Supplied material:
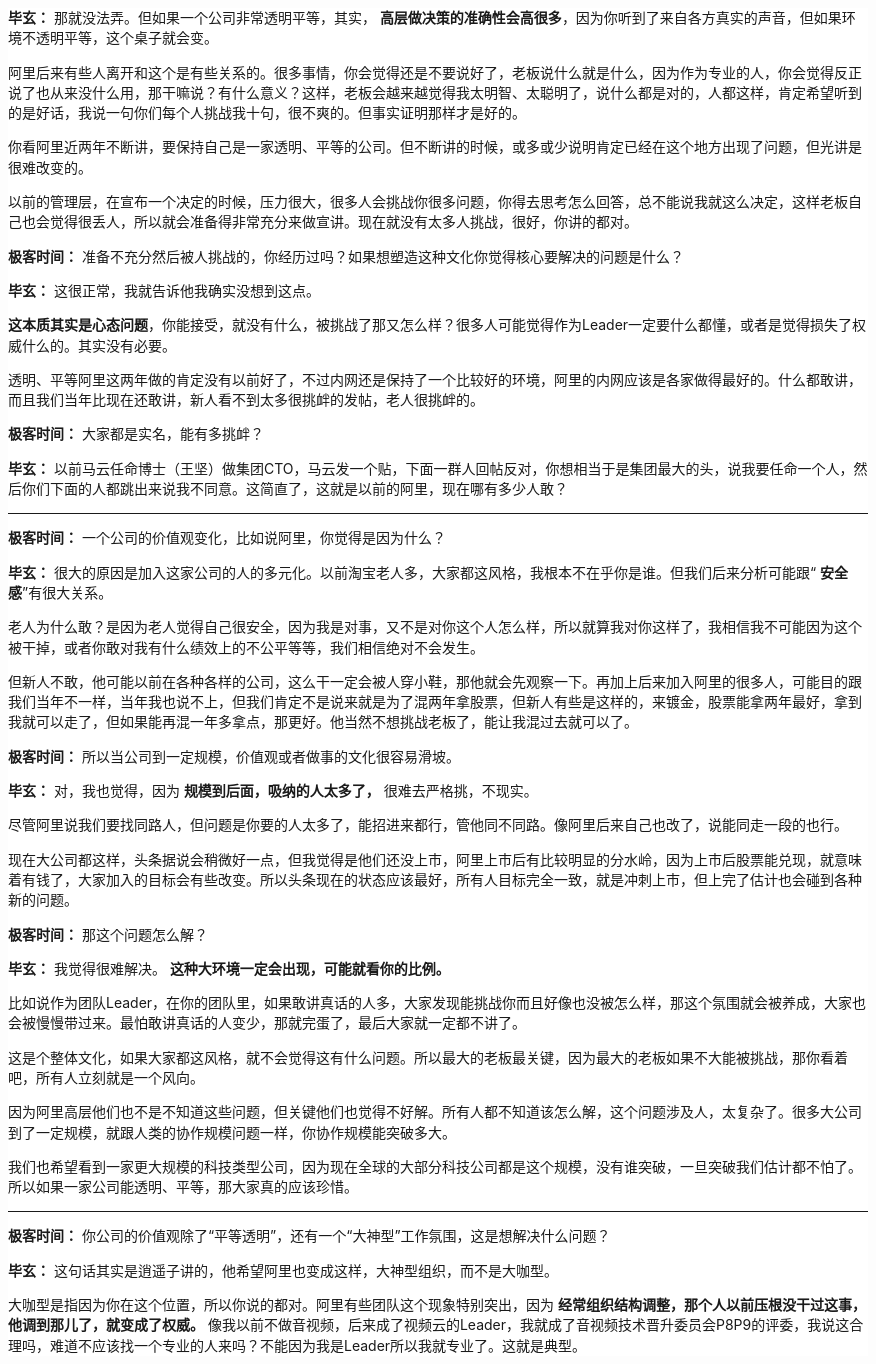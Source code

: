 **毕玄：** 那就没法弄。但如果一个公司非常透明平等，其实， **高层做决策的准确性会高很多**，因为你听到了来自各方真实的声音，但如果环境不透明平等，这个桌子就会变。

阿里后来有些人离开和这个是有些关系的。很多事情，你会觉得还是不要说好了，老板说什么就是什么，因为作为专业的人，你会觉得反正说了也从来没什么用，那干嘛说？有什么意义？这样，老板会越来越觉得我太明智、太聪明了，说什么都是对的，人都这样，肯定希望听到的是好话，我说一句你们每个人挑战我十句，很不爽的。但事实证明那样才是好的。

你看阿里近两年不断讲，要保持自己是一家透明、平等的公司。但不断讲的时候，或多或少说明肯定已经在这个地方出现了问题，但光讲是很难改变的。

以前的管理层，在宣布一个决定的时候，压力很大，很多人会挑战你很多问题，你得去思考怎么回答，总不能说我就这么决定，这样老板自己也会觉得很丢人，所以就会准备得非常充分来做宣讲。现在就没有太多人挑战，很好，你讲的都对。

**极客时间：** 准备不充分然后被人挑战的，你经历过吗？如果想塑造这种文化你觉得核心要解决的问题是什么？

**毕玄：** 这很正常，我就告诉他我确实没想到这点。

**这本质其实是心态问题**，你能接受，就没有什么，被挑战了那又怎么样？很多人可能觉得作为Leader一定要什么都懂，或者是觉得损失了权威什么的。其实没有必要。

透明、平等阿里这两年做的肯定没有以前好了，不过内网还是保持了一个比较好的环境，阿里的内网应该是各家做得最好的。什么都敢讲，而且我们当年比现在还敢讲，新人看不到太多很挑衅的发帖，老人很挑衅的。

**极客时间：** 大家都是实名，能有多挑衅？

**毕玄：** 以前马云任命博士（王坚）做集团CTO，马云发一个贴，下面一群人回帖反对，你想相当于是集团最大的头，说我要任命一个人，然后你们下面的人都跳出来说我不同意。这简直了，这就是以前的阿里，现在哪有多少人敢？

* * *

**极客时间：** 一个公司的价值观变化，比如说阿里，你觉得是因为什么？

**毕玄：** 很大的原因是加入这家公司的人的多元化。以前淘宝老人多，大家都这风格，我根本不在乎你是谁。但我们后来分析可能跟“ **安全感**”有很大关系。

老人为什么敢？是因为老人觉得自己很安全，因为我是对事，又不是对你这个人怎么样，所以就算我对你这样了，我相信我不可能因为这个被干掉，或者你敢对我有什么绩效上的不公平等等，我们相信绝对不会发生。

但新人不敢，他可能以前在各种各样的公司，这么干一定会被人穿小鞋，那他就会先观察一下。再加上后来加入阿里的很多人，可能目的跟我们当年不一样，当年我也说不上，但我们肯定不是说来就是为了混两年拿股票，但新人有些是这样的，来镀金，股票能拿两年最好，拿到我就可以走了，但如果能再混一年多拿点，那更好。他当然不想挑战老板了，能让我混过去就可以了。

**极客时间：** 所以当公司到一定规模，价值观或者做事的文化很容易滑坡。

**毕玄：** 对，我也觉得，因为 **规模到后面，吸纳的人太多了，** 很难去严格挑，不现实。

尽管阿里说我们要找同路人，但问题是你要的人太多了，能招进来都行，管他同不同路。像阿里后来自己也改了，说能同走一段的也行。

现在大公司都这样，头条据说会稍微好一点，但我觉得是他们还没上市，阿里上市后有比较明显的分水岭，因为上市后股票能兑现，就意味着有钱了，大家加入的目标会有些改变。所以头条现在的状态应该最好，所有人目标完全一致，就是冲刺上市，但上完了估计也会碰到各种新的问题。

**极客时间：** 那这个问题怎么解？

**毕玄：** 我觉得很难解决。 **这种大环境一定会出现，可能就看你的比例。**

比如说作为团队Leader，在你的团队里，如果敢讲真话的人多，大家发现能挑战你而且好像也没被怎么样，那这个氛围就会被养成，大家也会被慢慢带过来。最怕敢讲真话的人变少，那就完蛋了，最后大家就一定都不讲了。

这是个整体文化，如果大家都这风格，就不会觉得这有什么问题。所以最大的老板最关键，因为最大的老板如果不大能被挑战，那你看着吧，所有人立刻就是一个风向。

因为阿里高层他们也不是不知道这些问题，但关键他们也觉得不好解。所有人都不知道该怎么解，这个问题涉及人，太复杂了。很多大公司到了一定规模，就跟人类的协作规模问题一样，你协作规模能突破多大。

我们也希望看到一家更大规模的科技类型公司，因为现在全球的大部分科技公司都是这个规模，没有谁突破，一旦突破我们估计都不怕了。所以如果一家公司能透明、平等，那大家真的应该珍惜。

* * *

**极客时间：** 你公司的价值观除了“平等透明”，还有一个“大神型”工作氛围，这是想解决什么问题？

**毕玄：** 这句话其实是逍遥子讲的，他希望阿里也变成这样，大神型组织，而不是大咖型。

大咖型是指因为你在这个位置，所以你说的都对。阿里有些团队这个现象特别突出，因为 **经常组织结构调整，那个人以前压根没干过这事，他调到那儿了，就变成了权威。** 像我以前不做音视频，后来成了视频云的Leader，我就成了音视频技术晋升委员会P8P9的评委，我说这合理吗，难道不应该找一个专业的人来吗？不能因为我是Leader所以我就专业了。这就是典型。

...

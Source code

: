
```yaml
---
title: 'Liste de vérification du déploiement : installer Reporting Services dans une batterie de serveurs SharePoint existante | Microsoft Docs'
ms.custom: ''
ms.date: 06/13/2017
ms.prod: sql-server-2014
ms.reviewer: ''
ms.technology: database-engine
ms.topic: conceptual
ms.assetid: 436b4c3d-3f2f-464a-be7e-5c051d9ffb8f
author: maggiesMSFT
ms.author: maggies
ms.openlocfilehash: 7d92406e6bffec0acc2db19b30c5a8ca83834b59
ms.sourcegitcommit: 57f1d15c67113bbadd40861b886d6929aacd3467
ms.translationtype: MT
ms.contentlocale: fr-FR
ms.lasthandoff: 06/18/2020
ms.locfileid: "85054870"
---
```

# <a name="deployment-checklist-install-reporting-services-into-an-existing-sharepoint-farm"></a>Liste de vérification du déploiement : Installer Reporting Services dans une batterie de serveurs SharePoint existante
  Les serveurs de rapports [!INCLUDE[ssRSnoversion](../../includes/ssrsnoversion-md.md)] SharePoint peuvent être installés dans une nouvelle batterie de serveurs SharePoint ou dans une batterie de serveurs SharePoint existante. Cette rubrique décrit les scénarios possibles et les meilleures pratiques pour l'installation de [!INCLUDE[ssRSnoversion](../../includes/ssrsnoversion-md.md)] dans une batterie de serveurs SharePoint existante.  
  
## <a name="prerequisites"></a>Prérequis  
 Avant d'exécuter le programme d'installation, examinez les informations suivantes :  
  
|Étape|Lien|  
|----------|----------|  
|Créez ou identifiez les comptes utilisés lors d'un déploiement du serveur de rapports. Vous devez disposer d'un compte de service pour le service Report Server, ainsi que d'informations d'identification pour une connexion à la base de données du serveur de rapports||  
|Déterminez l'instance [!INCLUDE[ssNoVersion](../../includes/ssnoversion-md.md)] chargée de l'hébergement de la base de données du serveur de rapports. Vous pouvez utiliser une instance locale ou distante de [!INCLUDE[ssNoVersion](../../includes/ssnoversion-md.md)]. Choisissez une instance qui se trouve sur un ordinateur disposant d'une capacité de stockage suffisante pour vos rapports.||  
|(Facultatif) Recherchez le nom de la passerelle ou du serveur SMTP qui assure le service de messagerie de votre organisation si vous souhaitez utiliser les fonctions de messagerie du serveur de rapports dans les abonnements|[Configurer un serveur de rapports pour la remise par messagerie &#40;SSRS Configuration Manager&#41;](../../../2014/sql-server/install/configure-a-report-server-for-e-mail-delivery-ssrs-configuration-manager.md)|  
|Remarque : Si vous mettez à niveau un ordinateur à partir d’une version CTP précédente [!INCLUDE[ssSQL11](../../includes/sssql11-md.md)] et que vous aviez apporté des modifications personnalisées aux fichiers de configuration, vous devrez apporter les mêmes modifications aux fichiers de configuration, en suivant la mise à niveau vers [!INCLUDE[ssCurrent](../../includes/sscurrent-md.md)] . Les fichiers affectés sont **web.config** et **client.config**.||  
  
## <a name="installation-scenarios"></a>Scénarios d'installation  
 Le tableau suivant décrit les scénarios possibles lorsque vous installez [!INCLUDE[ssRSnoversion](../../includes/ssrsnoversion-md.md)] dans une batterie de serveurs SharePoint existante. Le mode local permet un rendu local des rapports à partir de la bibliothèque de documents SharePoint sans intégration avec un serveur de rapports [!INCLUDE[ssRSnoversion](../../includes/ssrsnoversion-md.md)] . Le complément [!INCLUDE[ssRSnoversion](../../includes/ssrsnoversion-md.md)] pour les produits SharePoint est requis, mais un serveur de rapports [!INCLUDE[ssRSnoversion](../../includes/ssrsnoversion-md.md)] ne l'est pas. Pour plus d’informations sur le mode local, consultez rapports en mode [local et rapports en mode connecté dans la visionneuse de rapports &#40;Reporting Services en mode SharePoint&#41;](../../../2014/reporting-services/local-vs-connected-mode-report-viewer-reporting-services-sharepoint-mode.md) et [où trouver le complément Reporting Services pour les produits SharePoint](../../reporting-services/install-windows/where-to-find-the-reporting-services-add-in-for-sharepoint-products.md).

What the task requires: The string to find is "name"; copy every line of the listing that has it.

Response:
# <a name="deployment-checklist-install-reporting-services-into-an-existing-sharepoint-farm"></a>Liste de vérification du déploiement : Installer Reporting Services dans une batterie de serveurs SharePoint existante
## <a name="prerequisites"></a>Prérequis  
## <a name="installation-scenarios"></a>Scénarios d'installation  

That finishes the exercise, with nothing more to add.